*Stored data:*
·····

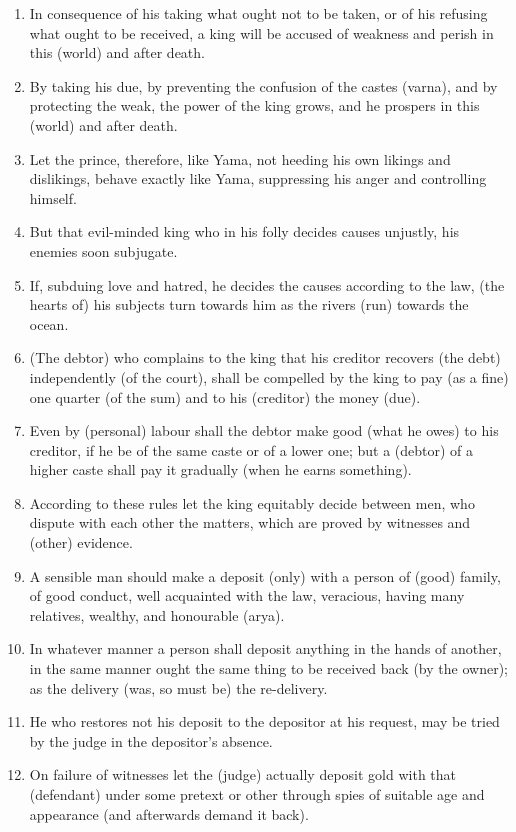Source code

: \begin{enumerate}
\item In consequence of his taking what ought not to be taken, or of his refusing what ought to be received, a king will be accused of weakness and perish in this (world) and after death.
\item By taking his due, by preventing the confusion of the castes (varna), and by protecting the weak, the power of the king grows, and he prospers in this (world) and after death.
\item Let the prince, therefore, like Yama, not heeding his own likings and dislikings, behave exactly like Yama, suppressing his anger and controlling himself.
\item But that evil-minded king who in his folly decides causes unjustly, his enemies soon subjugate.
\item If, subduing love and hatred, he decides the causes according to the law, (the hearts of) his subjects turn towards him as the rivers (run) towards the ocean.
\item (The debtor) who complains to the king that his creditor recovers (the debt) independently (of the court), shall be compelled by the king to pay (as a fine) one quarter (of the sum) and to his (creditor) the money (due).
\item Even by (personal) labour shall the debtor make good (what he owes) to his creditor, if he be of the same caste or of a lower one; but a (debtor) of a higher caste shall pay it gradually (when he earns something).
\item According to these rules let the king equitably decide between men, who dispute with each other the matters, which are proved by witnesses and (other) evidence.
\item A sensible man should make a deposit (only) with a person of (good) family, of good conduct, well acquainted with the law, veracious, having many relatives, wealthy, and honourable (arya).
\item In whatever manner a person shall deposit anything in the hands of another, in the same manner ought the same thing to be received back (by the owner); as the delivery (was, so must be) the re-delivery.
\item He who restores not his deposit to the depositor at his request, may be tried by the judge in the depositor's absence.
\item On failure of witnesses let the (judge) actually deposit gold with that (defendant) under some pretext or other through spies of suitable age and appearance (and afterwards demand it back).

\end{enumerate}
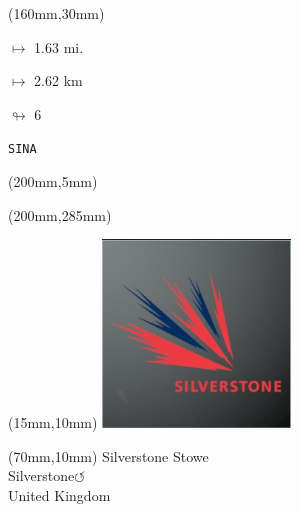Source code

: \begin{textblock*}{40mm}(160mm,30mm)%
\Large
\par$\mapsto$ 1.63 mi.
\par$\mapsto$ 2.62 km
\par$\looparrowright$ 6
\par\hfill\tiny\tt SINA\\
\end{textblock*}
\begin{textblock*}{20mm}(200mm,5mm)%
\fbox{\thepage}
\label{SINA}
\end{textblock*}
\begin{textblock*}{20mm}(200mm,285mm)%
\fbox{\thepage}
\end{textblock*}

\null\newpage
\begin{textblock*}{50mm}(15mm,10mm)%
\includegraphics[width=50mm]{LG/2015-05-20_00094.png}
\end{textblock*}
\begin{textblock*}{130mm}(70mm,10mm)%
{\fontsize{20}{20}\selectfont Silverstone Stowe\\}
{\fontsize{16}{16}\selectfont Silverstone\hfill \Large$\circlearrowleft$\\}
{\fontsize{12}{12}\selectfont United Kingdom\\}
\end{textblock*}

·····

*WHAT TO DO:* Whenever the string "debtor" occurs in a line of the entries above, copy that line.

*ANSWER SPACE:*
\item (The debtor) who complains to the king that his creditor recovers (the debt) independently (of the court), shall be compelled by the king to pay (as a fine) one quarter (of the sum) and to his (creditor) the money (due).
\item Even by (personal) labour shall the debtor make good (what he owes) to his creditor, if he be of the same caste or of a lower one; but a (debtor) of a higher caste shall pay it gradually (when he earns something).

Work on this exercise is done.